Work task:
The material below contains a line with "Luck ‌ ‌ path" and a line with "His ‌ ‌ hair". Copy exactly those two lines and all lines between them.

Source data:
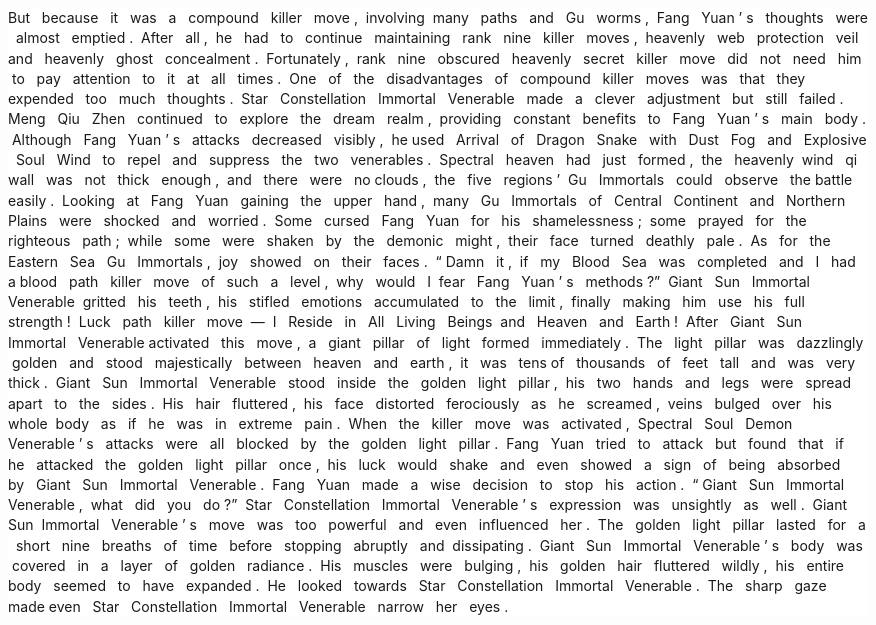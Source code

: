 But ‌ ‌ because ‌ ‌ it ‌ ‌ was ‌ ‌ a ‌ ‌ compound ‌ ‌ killer ‌ ‌ move ,‌ ‌ involving ‌ ‌ many ‌ ‌ paths ‌ ‌ and ‌ ‌ Gu ‌ ‌ worms ,‌ ‌ Fang ‌ ‌ Yuan ’ s ‌ ‌ thoughts ‌ ‌ were ‌ ‌ almost ‌ ‌ emptied .‌ ‌ After ‌ ‌ all ,‌ ‌ he ‌ ‌ had ‌ ‌ to ‌ ‌ continue ‌ ‌ maintaining ‌ ‌ rank ‌ ‌ nine ‌ ‌ killer ‌ ‌ moves ,‌ ‌ heavenly ‌ ‌ web ‌ ‌ protection ‌ ‌ veil ‌ ‌ and ‌ ‌ heavenly ‌ ‌ ghost ‌ ‌ concealment .‌ ‌ Fortunately ,‌ ‌ rank ‌ ‌ nine ‌ ‌ obscured ‌ ‌ heavenly ‌ ‌ secret ‌ ‌ killer ‌ ‌ move ‌ ‌ did ‌ ‌ not ‌ ‌ need ‌ ‌ him ‌ ‌ to ‌ ‌ pay ‌ ‌ attention ‌ ‌ to ‌ ‌ it ‌ ‌ at ‌ ‌ all ‌ ‌ times .‌ ‌‌
One ‌ ‌ of ‌ ‌ the ‌ ‌ disadvantages ‌ ‌ of ‌ ‌ compound ‌ ‌ killer ‌ ‌ moves ‌ ‌ was ‌ ‌ that ‌ ‌ they ‌ ‌ expended ‌ ‌ too ‌ ‌ much ‌ ‌ thoughts .‌ ‌‌
Star ‌ ‌ Constellation ‌ ‌ Immortal ‌ ‌ Venerable ‌ ‌ made ‌ ‌ a ‌ ‌ clever ‌ ‌ adjustment ‌ ‌ but ‌ ‌ still ‌ ‌ failed .‌ ‌ Meng ‌ ‌ Qiu ‌ ‌ Zhen ‌ ‌ continued ‌ ‌ to ‌ ‌ explore ‌ ‌ the ‌ ‌ dream ‌ ‌ realm ,‌ ‌ providing ‌ ‌ constant ‌ ‌ benefits ‌ ‌ to ‌ ‌ Fang ‌ ‌ Yuan ’ s ‌ ‌ main ‌ ‌ body .‌ ‌‌
Although ‌ ‌ Fang ‌ ‌ Yuan ’ s ‌ ‌ attacks ‌ ‌ decreased ‌ ‌ visibly ,‌ ‌ he ‌ ‌ used ‌ ‌ Arrival ‌ ‌ of ‌ ‌ Dragon ‌ ‌ Snake ‌ ‌ with ‌ ‌ Dust ‌ ‌ Fog ‌ ‌ and ‌ ‌ Explosive ‌ ‌ Soul ‌ ‌ Wind ‌ ‌ to ‌ ‌ repel ‌ ‌ and ‌ ‌ suppress ‌ ‌ the ‌ ‌ two ‌ ‌ venerables .‌ ‌‌
Spectral ‌ ‌ heaven ‌ ‌ had ‌ ‌ just ‌ ‌ formed ,‌ ‌ the ‌ ‌ heavenly ‌ ‌ wind ‌ ‌ qi ‌ ‌ wall ‌ ‌ was ‌ ‌ not ‌ ‌ thick ‌ ‌ enough ,‌ ‌ and ‌ ‌ there ‌ ‌ were ‌ ‌ no ‌ ‌ clouds ,‌ ‌ the ‌ ‌ five ‌ ‌ regions ’‌ ‌ Gu ‌ ‌ Immortals ‌ ‌ could ‌ ‌ observe ‌ ‌ the ‌ ‌ battle ‌ ‌ easily .‌ ‌‌
Looking ‌ ‌ at ‌ ‌ Fang ‌ ‌ Yuan ‌ ‌ gaining ‌ ‌ the ‌ ‌ upper ‌ ‌ hand ,‌ ‌ many ‌ ‌ Gu ‌ ‌ Immortals ‌ ‌ of ‌ ‌ Central ‌ ‌ Continent ‌ ‌ and ‌ ‌ Northern ‌ ‌ Plains ‌ ‌ were ‌ ‌ shocked ‌ ‌ and ‌ ‌ worried .‌ ‌ Some ‌ ‌ cursed ‌ ‌ Fang ‌ ‌ Yuan ‌ ‌ for ‌ ‌ his ‌ ‌ shamelessness ;‌ ‌ some ‌ ‌ prayed ‌ ‌ for ‌ ‌ the ‌ ‌ righteous ‌ ‌ path ;‌ ‌ while ‌ ‌ some ‌ ‌ were ‌ ‌ shaken ‌ ‌ by ‌ ‌ the ‌ ‌ demonic ‌ ‌ might ,‌ ‌ their ‌ ‌ face ‌ ‌ turned ‌ ‌ deathly ‌ ‌ pale .‌ ‌‌
As ‌ ‌ for ‌ ‌ the ‌ ‌ Eastern ‌ ‌ Sea ‌ ‌ Gu ‌ ‌ Immortals ,‌ ‌ joy ‌ ‌ showed ‌ ‌ on ‌ ‌ their ‌ ‌ faces .‌ ‌‌
“ Damn ‌ ‌ it ,‌ ‌ if ‌ ‌ my ‌ ‌ Blood ‌ ‌ Sea ‌ ‌ was ‌ ‌ completed ‌ ‌ and ‌ ‌ I ‌ ‌ had ‌ ‌ a ‌ ‌ blood ‌ ‌ path ‌ ‌ killer ‌ ‌ move ‌ ‌ of ‌ ‌ such ‌ ‌ a ‌ ‌ level ,‌ ‌ why ‌ ‌ would ‌ ‌ I ‌ ‌ fear ‌ ‌ Fang ‌ ‌ Yuan ’ s ‌ ‌ methods ?”‌ ‌ Giant ‌ ‌ Sun ‌ ‌ Immortal ‌ ‌ Venerable ‌ ‌ gritted ‌ ‌ his ‌ ‌ teeth ,‌ ‌ his ‌ ‌ stifled ‌ ‌ emotions ‌ ‌ accumulated ‌ ‌ to ‌ ‌ the ‌ ‌ limit ,‌ ‌ finally ‌ ‌ making ‌ ‌ him ‌ ‌ use ‌ ‌ his ‌ ‌ full ‌ ‌ strength !‌ ‌‌
Luck ‌ ‌ path ‌ ‌ killer ‌ ‌ move ‌ ‌—‌ ‌ I ‌ ‌ Reside ‌ ‌ in ‌ ‌ All ‌ ‌ Living ‌ ‌ Beings ‌ ‌ and ‌ ‌ Heaven ‌ ‌ and ‌ ‌ Earth !‌ ‌‌
After ‌ ‌ Giant ‌ ‌ Sun ‌ ‌ Immortal ‌ ‌ Venerable ‌ ‌ activated ‌ ‌ this ‌ ‌ move ,‌ ‌ a ‌ ‌ giant ‌ ‌ pillar ‌ ‌ of ‌ ‌ light ‌ ‌ formed ‌ ‌ immediately .‌ ‌ The ‌ ‌ light ‌ ‌ pillar ‌ ‌ was ‌ ‌ dazzlingly ‌ ‌ golden ‌ ‌ and ‌ ‌ stood ‌ ‌ majestically ‌ ‌ between ‌ ‌ heaven ‌ ‌ and ‌ ‌ earth ,‌ ‌ it ‌ ‌ was ‌ ‌ tens ‌ ‌ of ‌ ‌ thousands ‌ ‌ of ‌ ‌ feet ‌ ‌ tall ‌ ‌ and ‌ ‌ was ‌ ‌ very ‌ ‌ thick .‌ ‌‌
Giant ‌ ‌ Sun ‌ ‌ Immortal ‌ ‌ Venerable ‌ ‌ stood ‌ ‌ inside ‌ ‌ the ‌ ‌ golden ‌ ‌ light ‌ ‌ pillar ,‌ ‌ his ‌ ‌ two ‌ ‌ hands ‌ ‌ and ‌ ‌ legs ‌ ‌ were ‌ ‌ spread ‌ ‌ apart ‌ ‌ to ‌ ‌ the ‌ ‌ sides .‌ ‌‌
His ‌ ‌ hair ‌ ‌ fluttered ,‌ ‌ his ‌ ‌ face ‌ ‌ distorted ‌ ‌ ferociously ‌ ‌ as ‌ ‌ he ‌ ‌ screamed ,‌ ‌ veins ‌ ‌ bulged ‌ ‌ over ‌ ‌ his ‌ ‌ whole ‌ ‌ body ‌ ‌ as ‌ ‌ if ‌ ‌ he ‌ ‌ was ‌ ‌ in ‌ ‌ extreme ‌ ‌ pain .‌ ‌‌
When ‌ ‌ the ‌ ‌ killer ‌ ‌ move ‌ ‌ was ‌ ‌ activated ,‌ ‌ Spectral ‌ ‌ Soul ‌ ‌ Demon ‌ ‌ Venerable ’ s ‌ ‌ attacks ‌ ‌ were ‌ ‌ all ‌ ‌ blocked ‌ ‌ by ‌ ‌ the ‌ ‌ golden ‌ ‌ light ‌ ‌ pillar .‌ ‌ Fang ‌ ‌ Yuan ‌ ‌ tried ‌ ‌ to ‌ ‌ attack ‌ ‌ but ‌ ‌ found ‌ ‌ that ‌ ‌ if ‌ ‌ he ‌ ‌ attacked ‌ ‌ the ‌ ‌ golden ‌ ‌ light ‌ ‌ pillar ‌ ‌ once ,‌ ‌ his ‌ ‌ luck ‌ ‌ would ‌ ‌ shake ‌ ‌ and ‌ ‌ even ‌ ‌ showed ‌ ‌ a ‌ ‌ sign ‌ ‌ of ‌ ‌ being ‌ ‌ absorbed ‌ ‌ by ‌ ‌ Giant ‌ ‌ Sun ‌ ‌ Immortal ‌ ‌ Venerable .‌ ‌‌
Fang ‌ ‌ Yuan ‌ ‌ made ‌ ‌ a ‌ ‌ wise ‌ ‌ decision ‌ ‌ to ‌ ‌ stop ‌ ‌ his ‌ ‌ action .‌ ‌‌
“ Giant ‌ ‌ Sun ‌ ‌ Immortal ‌ ‌ Venerable ,‌ ‌ what ‌ ‌ did ‌ ‌ you ‌ ‌ do ?”‌ ‌ Star ‌ ‌ Constellation ‌ ‌ Immortal ‌ ‌ Venerable ’ s ‌ ‌ expression ‌ ‌ was ‌ ‌ unsightly ‌ ‌ as ‌ ‌ well .‌ ‌‌
Giant ‌ ‌ Sun ‌ ‌ Immortal ‌ ‌ Venerable ’ s ‌ ‌ move ‌ ‌ was ‌ ‌ too ‌ ‌ powerful ‌ ‌ and ‌ ‌ even ‌ ‌ influenced ‌ ‌ her .‌ ‌‌
The ‌ ‌ golden ‌ ‌ light ‌ ‌ pillar ‌ ‌ lasted ‌ ‌ for ‌ ‌ a ‌ ‌ short ‌ ‌ nine ‌ ‌ breaths ‌ ‌ of ‌ ‌ time ‌ ‌ before ‌ ‌ stopping ‌ ‌ abruptly ‌ ‌ and ‌ ‌ dissipating .‌ ‌‌
Giant ‌ ‌ Sun ‌ ‌ Immortal ‌ ‌ Venerable ’ s ‌ ‌ body ‌ ‌ was ‌ ‌ covered ‌ ‌ in ‌ ‌ a ‌ ‌ layer ‌ ‌ of ‌ ‌ golden ‌ ‌ radiance .‌ ‌ His ‌ ‌ muscles ‌ ‌ were ‌ ‌ bulging ,‌ ‌ his ‌ ‌ golden ‌ ‌ hair ‌ ‌ fluttered ‌ ‌ wildly ,‌ ‌ his ‌ ‌ entire ‌ ‌ body ‌ ‌ seemed ‌ ‌ to ‌ ‌ have ‌ ‌ expanded .‌ ‌‌
He ‌ ‌ looked ‌ ‌ towards ‌ ‌ Star ‌ ‌ Constellation ‌ ‌ Immortal ‌ ‌ Venerable .‌ ‌ The ‌ ‌ sharp ‌ ‌ gaze ‌ ‌ made ‌ ‌ even ‌ ‌ Star ‌ ‌ Constellation ‌ ‌ Immortal ‌ ‌ Venerable ‌ ‌ narrow ‌ ‌ her ‌ ‌ eyes .‌ ‌‌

Answer below:
Luck ‌ ‌ path ‌ ‌ killer ‌ ‌ move ‌ ‌—‌ ‌ I ‌ ‌ Reside ‌ ‌ in ‌ ‌ All ‌ ‌ Living ‌ ‌ Beings ‌ ‌ and ‌ ‌ Heaven ‌ ‌ and ‌ ‌ Earth !‌ ‌‌
After ‌ ‌ Giant ‌ ‌ Sun ‌ ‌ Immortal ‌ ‌ Venerable ‌ ‌ activated ‌ ‌ this ‌ ‌ move ,‌ ‌ a ‌ ‌ giant ‌ ‌ pillar ‌ ‌ of ‌ ‌ light ‌ ‌ formed ‌ ‌ immediately .‌ ‌ The ‌ ‌ light ‌ ‌ pillar ‌ ‌ was ‌ ‌ dazzlingly ‌ ‌ golden ‌ ‌ and ‌ ‌ stood ‌ ‌ majestically ‌ ‌ between ‌ ‌ heaven ‌ ‌ and ‌ ‌ earth ,‌ ‌ it ‌ ‌ was ‌ ‌ tens ‌ ‌ of ‌ ‌ thousands ‌ ‌ of ‌ ‌ feet ‌ ‌ tall ‌ ‌ and ‌ ‌ was ‌ ‌ very ‌ ‌ thick .‌ ‌‌
Giant ‌ ‌ Sun ‌ ‌ Immortal ‌ ‌ Venerable ‌ ‌ stood ‌ ‌ inside ‌ ‌ the ‌ ‌ golden ‌ ‌ light ‌ ‌ pillar ,‌ ‌ his ‌ ‌ two ‌ ‌ hands ‌ ‌ and ‌ ‌ legs ‌ ‌ were ‌ ‌ spread ‌ ‌ apart ‌ ‌ to ‌ ‌ the ‌ ‌ sides .‌ ‌‌
His ‌ ‌ hair ‌ ‌ fluttered ,‌ ‌ his ‌ ‌ face ‌ ‌ distorted ‌ ‌ ferociously ‌ ‌ as ‌ ‌ he ‌ ‌ screamed ,‌ ‌ veins ‌ ‌ bulged ‌ ‌ over ‌ ‌ his ‌ ‌ whole ‌ ‌ body ‌ ‌ as ‌ ‌ if ‌ ‌ he ‌ ‌ was ‌ ‌ in ‌ ‌ extreme ‌ ‌ pain .‌ ‌‌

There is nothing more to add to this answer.